··· MATERIAL FOR THIS EXERCISE ···
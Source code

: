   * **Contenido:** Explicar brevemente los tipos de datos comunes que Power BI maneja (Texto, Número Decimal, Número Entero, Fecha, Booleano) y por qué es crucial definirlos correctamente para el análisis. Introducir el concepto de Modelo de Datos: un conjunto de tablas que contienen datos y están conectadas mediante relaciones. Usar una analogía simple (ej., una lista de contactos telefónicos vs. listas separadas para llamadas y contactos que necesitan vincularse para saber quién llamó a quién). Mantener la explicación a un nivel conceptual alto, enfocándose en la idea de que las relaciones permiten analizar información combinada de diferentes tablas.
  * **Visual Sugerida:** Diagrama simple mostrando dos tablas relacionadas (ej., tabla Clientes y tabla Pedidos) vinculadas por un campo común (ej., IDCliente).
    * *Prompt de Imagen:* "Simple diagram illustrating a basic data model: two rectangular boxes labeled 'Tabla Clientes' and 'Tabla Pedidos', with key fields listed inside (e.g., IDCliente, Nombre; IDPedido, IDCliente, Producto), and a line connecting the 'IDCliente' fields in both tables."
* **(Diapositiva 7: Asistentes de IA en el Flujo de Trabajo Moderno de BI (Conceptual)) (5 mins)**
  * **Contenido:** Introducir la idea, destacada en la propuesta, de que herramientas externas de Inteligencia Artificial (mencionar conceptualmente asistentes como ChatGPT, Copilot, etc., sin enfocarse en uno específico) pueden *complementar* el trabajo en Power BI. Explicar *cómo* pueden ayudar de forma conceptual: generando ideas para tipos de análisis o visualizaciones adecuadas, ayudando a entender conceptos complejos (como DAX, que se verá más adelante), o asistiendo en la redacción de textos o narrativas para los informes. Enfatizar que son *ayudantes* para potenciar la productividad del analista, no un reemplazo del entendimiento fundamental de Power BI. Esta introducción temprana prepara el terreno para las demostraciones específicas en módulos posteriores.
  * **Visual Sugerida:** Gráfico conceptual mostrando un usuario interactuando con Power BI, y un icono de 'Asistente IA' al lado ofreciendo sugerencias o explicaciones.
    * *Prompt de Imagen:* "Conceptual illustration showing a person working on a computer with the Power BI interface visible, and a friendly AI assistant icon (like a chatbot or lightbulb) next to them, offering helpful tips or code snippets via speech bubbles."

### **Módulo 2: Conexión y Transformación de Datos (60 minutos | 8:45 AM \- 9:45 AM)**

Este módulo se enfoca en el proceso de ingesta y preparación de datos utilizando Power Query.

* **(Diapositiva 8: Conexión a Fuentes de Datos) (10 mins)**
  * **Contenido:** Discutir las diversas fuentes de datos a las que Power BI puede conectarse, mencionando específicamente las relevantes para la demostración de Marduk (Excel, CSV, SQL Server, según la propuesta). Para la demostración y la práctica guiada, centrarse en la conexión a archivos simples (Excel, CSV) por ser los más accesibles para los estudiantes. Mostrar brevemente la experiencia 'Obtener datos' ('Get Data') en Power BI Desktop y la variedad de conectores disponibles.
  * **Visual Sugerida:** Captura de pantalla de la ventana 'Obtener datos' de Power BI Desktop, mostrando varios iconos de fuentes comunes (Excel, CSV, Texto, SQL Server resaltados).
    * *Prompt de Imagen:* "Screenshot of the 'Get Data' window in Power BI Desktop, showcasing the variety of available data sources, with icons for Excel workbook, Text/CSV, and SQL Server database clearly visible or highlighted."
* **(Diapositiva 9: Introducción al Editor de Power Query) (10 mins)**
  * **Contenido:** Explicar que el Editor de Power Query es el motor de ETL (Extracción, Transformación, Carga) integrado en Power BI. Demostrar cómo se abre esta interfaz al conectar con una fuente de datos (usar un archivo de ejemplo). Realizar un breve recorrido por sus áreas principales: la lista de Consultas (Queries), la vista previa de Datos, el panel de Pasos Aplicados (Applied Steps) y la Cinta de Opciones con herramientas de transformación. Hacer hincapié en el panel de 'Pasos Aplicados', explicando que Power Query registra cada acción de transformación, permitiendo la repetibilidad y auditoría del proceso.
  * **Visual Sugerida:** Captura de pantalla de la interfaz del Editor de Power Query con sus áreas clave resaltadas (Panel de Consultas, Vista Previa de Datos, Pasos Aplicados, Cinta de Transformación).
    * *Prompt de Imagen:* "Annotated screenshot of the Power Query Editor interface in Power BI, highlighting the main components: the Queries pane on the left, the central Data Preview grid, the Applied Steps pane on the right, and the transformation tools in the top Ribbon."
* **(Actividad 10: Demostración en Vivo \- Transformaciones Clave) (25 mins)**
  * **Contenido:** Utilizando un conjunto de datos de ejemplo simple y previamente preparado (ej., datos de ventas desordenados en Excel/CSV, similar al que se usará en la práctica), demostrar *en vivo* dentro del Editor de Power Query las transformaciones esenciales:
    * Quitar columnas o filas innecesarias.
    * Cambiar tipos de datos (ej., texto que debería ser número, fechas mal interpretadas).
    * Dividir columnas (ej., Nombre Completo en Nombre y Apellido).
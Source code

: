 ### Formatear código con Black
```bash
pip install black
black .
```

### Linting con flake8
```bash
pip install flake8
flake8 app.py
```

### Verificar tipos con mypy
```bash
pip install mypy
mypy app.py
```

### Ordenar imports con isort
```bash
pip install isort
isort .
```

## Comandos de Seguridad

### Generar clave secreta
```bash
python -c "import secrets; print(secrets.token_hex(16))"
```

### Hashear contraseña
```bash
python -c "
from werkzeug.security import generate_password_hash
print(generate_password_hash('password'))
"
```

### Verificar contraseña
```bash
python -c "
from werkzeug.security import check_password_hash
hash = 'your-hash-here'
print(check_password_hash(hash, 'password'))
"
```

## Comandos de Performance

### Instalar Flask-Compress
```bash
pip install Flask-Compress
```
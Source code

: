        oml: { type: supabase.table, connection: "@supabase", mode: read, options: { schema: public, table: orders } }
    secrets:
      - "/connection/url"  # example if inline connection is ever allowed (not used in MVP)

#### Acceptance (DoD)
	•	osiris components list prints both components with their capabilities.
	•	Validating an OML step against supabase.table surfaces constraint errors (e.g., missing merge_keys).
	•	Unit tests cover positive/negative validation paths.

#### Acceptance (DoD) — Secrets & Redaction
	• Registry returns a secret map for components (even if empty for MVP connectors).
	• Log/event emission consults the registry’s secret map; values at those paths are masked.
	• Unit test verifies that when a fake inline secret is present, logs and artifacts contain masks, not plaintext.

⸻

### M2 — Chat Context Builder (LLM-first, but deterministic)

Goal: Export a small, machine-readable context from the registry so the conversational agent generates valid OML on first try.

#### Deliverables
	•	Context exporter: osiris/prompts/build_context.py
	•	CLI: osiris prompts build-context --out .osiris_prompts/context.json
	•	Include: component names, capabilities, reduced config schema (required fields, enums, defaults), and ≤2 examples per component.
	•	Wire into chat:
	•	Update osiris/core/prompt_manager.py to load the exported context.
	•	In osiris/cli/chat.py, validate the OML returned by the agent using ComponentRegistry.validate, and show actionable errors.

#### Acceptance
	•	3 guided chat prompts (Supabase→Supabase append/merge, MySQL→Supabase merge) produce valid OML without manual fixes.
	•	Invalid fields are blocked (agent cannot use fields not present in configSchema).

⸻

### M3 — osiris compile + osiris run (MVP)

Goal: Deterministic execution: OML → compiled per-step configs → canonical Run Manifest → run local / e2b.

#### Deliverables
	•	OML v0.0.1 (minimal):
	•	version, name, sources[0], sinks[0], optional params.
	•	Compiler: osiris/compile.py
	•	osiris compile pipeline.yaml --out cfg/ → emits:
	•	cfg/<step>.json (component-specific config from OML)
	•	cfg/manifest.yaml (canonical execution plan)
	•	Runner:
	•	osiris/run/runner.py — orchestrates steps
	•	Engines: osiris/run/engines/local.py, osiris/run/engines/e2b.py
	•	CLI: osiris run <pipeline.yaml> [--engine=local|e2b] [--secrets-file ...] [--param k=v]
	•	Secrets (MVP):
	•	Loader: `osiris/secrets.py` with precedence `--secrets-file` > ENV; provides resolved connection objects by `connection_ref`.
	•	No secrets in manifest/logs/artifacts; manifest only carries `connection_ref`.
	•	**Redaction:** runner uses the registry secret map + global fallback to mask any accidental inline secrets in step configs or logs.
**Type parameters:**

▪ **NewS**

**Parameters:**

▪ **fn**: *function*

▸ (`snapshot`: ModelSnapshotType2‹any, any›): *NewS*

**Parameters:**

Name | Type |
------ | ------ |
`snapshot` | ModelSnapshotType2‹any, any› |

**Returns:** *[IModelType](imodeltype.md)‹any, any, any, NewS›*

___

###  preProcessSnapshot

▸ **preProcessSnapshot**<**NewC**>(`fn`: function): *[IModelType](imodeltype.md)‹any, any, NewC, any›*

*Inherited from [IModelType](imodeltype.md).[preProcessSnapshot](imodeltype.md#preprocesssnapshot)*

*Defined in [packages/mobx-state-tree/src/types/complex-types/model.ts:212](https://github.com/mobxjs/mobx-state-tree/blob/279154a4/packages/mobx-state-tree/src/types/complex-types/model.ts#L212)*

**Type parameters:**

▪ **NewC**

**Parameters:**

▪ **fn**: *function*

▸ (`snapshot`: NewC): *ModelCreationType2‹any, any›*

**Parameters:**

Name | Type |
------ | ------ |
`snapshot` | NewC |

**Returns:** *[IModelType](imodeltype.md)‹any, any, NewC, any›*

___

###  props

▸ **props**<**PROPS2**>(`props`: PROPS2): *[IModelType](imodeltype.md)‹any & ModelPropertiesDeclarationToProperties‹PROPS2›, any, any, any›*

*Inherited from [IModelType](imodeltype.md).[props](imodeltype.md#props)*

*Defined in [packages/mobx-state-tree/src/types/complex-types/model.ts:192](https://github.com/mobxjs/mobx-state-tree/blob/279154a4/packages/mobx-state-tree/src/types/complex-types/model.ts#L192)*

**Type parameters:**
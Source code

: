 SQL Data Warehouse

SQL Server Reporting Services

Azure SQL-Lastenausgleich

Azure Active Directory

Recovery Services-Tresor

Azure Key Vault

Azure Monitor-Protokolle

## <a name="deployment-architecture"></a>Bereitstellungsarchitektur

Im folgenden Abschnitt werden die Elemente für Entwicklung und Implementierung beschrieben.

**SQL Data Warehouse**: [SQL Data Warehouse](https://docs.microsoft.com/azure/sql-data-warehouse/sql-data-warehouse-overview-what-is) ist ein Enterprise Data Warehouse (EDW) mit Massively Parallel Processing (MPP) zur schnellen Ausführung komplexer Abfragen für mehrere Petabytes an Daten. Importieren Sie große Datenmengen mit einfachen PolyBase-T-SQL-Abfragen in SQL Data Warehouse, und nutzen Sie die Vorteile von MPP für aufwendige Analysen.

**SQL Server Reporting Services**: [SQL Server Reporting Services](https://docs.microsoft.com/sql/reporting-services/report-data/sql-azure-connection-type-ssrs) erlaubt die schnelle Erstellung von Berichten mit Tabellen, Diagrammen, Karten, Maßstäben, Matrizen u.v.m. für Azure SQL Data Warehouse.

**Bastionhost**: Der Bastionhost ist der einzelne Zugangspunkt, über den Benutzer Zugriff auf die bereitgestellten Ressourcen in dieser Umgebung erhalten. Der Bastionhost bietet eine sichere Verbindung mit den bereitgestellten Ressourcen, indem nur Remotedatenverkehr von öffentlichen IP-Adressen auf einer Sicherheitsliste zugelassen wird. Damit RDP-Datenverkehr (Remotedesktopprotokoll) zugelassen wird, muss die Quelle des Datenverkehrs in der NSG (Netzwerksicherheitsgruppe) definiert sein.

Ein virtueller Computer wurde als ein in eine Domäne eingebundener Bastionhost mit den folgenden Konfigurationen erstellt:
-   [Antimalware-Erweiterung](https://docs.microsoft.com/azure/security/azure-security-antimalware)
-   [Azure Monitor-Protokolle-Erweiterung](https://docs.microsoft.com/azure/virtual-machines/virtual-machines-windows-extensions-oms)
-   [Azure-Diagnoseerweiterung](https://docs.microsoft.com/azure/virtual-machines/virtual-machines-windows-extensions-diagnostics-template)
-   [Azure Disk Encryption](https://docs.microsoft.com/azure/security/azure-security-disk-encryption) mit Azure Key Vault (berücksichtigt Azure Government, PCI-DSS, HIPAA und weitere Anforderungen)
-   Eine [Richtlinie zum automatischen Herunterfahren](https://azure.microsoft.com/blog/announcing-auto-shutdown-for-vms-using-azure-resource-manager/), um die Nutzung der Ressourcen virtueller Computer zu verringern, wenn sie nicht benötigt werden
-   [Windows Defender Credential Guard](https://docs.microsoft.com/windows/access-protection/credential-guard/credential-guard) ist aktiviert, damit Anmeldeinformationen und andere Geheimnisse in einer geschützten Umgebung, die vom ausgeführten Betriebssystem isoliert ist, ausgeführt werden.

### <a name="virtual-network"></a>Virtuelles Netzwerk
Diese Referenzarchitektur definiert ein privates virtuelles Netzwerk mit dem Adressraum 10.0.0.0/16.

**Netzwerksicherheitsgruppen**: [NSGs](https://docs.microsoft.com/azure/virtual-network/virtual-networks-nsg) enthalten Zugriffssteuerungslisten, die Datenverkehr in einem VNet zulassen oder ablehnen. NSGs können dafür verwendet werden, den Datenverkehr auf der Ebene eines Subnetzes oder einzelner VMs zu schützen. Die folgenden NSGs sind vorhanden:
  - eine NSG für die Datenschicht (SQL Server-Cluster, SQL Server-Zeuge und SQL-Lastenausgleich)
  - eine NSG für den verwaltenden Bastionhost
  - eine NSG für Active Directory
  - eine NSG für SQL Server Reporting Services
···
### ABOUT THIS TASK
Could you tally the lines of the listing above that contain the word "canonical"? Give the number by itself.

### COMPLETED EXERCISE
2